== To do ==
Exactly retype the lines from the top of the data through the line containing "有効にする場合は「設定」から", leaving out every picture.

== Material to process ==
-- Opening Marker --

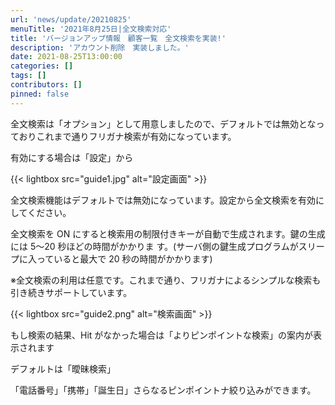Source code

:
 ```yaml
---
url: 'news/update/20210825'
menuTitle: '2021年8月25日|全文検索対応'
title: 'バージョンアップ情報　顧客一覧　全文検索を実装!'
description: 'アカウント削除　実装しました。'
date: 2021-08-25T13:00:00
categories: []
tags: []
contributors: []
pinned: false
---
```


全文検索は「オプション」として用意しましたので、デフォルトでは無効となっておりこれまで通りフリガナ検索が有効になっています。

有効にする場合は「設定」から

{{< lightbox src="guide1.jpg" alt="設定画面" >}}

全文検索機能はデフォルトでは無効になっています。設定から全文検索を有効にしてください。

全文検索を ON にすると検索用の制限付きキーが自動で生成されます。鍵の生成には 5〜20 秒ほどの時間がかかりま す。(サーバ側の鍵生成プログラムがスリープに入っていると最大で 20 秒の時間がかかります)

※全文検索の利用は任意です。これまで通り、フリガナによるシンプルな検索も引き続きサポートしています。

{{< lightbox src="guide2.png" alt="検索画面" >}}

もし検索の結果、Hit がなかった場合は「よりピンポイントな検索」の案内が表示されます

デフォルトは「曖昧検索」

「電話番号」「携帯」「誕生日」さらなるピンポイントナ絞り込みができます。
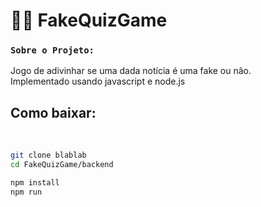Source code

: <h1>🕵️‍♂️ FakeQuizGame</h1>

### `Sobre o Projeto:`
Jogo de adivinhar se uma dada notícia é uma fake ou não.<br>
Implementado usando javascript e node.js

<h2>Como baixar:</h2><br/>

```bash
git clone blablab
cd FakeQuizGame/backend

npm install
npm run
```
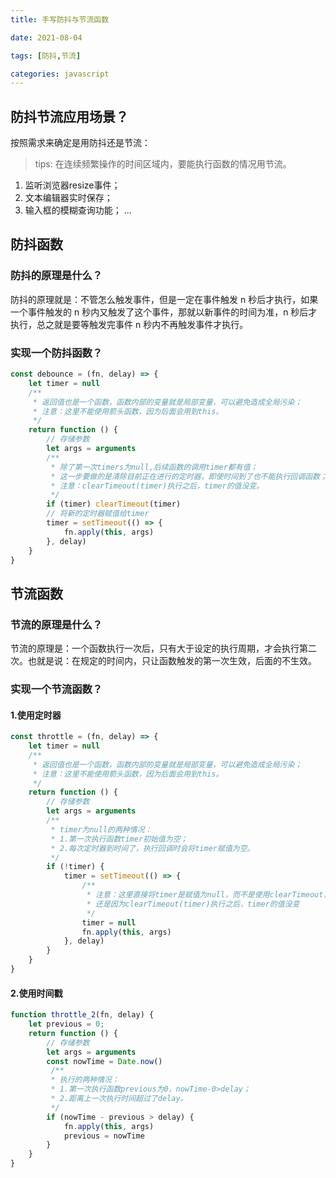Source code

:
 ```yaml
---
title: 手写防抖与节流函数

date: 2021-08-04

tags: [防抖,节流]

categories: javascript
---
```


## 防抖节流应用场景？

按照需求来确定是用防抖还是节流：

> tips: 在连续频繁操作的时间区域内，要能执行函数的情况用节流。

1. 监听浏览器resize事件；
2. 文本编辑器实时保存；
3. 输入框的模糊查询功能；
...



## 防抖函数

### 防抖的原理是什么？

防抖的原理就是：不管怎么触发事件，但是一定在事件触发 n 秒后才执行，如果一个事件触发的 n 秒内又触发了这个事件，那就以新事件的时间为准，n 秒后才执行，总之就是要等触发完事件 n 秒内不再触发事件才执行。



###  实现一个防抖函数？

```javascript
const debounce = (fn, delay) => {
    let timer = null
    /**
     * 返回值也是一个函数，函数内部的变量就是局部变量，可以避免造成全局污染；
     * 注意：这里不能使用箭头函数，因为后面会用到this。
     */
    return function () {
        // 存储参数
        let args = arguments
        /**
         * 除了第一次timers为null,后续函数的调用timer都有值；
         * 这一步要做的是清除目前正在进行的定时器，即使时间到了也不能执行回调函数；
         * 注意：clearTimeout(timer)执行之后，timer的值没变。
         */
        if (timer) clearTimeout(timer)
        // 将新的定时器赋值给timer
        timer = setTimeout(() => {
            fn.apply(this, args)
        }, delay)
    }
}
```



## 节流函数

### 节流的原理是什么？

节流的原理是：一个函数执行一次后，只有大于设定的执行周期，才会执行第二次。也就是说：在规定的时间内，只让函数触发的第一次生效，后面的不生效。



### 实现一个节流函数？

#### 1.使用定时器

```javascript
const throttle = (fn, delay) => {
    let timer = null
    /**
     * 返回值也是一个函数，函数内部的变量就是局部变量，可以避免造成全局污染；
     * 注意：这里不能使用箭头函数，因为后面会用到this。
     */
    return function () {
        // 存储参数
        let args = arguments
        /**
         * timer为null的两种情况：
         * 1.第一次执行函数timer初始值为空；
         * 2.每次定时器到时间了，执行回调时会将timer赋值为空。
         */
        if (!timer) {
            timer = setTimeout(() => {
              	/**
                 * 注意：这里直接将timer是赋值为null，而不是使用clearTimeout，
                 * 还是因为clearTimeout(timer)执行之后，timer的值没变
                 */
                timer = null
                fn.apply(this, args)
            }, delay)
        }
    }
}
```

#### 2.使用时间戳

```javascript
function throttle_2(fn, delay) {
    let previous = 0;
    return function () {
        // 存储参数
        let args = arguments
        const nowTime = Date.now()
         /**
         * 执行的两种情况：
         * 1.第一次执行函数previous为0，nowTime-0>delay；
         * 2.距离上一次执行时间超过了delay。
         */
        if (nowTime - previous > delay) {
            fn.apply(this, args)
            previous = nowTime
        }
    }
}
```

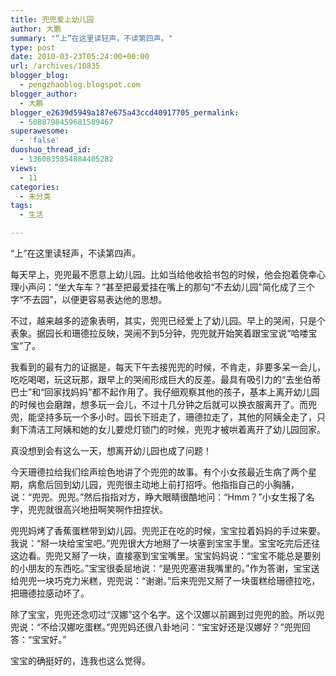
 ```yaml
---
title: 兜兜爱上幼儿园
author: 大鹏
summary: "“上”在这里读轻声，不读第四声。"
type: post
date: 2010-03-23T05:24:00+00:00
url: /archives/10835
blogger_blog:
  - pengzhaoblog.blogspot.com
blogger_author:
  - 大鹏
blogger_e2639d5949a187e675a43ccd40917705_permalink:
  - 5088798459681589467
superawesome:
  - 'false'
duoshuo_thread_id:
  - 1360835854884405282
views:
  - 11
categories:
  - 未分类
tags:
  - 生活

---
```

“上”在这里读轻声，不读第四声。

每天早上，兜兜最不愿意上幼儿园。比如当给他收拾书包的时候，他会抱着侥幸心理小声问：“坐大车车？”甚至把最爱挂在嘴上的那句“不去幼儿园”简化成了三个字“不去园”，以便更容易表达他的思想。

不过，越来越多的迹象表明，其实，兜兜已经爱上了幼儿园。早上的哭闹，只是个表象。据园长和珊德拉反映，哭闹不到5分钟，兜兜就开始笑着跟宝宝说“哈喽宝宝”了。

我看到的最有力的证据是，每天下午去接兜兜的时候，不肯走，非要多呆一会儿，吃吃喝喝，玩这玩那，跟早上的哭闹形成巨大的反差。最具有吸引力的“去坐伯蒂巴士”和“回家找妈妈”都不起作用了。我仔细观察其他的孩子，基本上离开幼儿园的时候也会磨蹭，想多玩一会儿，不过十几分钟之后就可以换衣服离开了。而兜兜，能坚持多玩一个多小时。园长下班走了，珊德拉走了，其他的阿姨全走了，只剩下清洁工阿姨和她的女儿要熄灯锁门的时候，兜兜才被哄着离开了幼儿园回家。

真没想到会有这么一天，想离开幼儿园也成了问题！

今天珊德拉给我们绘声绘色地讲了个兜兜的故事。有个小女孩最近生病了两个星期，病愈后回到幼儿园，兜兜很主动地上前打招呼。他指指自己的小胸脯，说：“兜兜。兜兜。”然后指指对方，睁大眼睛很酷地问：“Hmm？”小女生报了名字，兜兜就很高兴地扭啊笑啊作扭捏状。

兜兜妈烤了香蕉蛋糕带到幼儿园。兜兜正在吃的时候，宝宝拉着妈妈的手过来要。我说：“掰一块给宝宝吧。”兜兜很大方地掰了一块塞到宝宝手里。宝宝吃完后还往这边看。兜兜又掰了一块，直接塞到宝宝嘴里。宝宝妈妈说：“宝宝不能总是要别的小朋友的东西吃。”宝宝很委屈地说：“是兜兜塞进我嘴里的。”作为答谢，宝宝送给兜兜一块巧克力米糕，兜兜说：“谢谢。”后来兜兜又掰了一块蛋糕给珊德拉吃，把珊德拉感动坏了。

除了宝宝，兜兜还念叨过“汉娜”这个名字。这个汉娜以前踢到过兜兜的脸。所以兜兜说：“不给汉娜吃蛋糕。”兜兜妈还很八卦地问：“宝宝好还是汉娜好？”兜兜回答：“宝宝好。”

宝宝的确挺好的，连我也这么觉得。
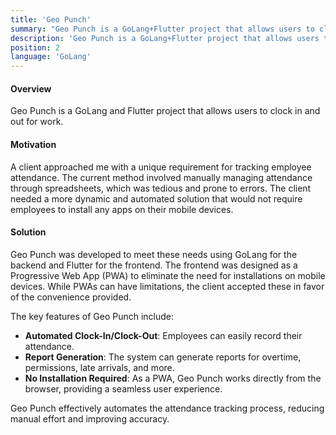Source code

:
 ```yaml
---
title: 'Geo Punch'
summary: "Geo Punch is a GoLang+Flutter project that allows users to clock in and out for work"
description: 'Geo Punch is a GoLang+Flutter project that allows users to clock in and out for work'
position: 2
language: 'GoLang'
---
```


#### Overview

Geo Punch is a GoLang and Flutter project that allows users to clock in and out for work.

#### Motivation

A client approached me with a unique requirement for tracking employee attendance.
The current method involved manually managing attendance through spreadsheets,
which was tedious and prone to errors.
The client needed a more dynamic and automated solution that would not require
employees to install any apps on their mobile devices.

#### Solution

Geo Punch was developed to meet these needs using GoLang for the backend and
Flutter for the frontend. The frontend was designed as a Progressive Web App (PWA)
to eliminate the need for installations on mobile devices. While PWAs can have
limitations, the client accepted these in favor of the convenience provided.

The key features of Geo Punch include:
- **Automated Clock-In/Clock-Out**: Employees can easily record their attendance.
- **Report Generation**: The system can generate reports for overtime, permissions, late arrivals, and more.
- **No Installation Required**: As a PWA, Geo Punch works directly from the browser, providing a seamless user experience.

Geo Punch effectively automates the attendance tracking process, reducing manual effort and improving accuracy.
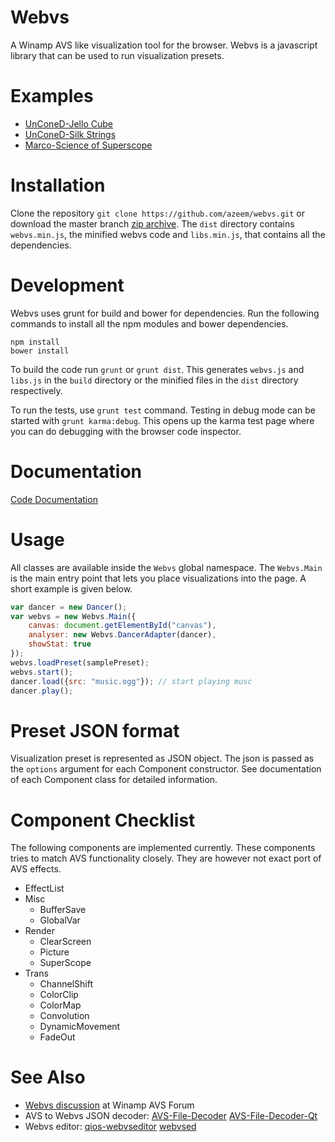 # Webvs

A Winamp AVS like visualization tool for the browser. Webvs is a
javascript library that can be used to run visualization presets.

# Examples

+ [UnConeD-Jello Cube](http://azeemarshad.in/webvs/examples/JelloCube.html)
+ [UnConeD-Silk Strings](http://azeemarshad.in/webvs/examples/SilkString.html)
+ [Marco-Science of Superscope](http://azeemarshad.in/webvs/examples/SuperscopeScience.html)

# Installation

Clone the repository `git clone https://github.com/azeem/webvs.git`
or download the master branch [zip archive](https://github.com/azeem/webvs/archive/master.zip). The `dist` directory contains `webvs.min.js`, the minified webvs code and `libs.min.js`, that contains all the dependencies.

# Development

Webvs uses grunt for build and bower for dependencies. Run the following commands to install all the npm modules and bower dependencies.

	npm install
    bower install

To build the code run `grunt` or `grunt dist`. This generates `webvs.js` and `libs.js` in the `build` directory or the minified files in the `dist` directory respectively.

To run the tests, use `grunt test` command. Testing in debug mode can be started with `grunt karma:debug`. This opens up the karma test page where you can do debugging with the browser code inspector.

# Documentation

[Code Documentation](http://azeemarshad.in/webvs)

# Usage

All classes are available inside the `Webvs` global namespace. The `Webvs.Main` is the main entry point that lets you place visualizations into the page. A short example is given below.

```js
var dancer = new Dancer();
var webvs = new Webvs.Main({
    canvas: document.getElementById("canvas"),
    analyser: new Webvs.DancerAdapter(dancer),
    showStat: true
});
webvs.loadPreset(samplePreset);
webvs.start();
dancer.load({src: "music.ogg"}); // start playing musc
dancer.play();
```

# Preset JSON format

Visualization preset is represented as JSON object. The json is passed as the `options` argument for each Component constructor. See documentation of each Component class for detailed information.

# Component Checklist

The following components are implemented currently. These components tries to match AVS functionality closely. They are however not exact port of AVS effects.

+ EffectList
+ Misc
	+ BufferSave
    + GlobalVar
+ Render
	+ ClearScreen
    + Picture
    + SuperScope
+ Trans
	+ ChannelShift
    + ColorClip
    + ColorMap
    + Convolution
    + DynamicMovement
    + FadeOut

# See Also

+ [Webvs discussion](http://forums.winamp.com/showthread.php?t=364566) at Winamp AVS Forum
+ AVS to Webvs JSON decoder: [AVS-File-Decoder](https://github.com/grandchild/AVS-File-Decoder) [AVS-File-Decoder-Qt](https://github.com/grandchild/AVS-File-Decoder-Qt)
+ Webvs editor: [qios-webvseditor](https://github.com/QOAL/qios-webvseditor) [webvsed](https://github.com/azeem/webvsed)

-- Closing Marker --

== Solution for this problem ==
Source code

:
 ```yaml
---
url: 'news/update/20210825'
menuTitle: '2021年8月25日|全文検索対応'
title: 'バージョンアップ情報　顧客一覧　全文検索を実装!'
description: 'アカウント削除　実装しました。'
date: 2021-08-25T13:00:00
categories: []
tags: []
contributors: []
pinned: false
---
```


全文検索は「オプション」として用意しましたので、デフォルトでは無効となっておりこれまで通りフリガナ検索が有効になっています。

有効にする場合は「設定」から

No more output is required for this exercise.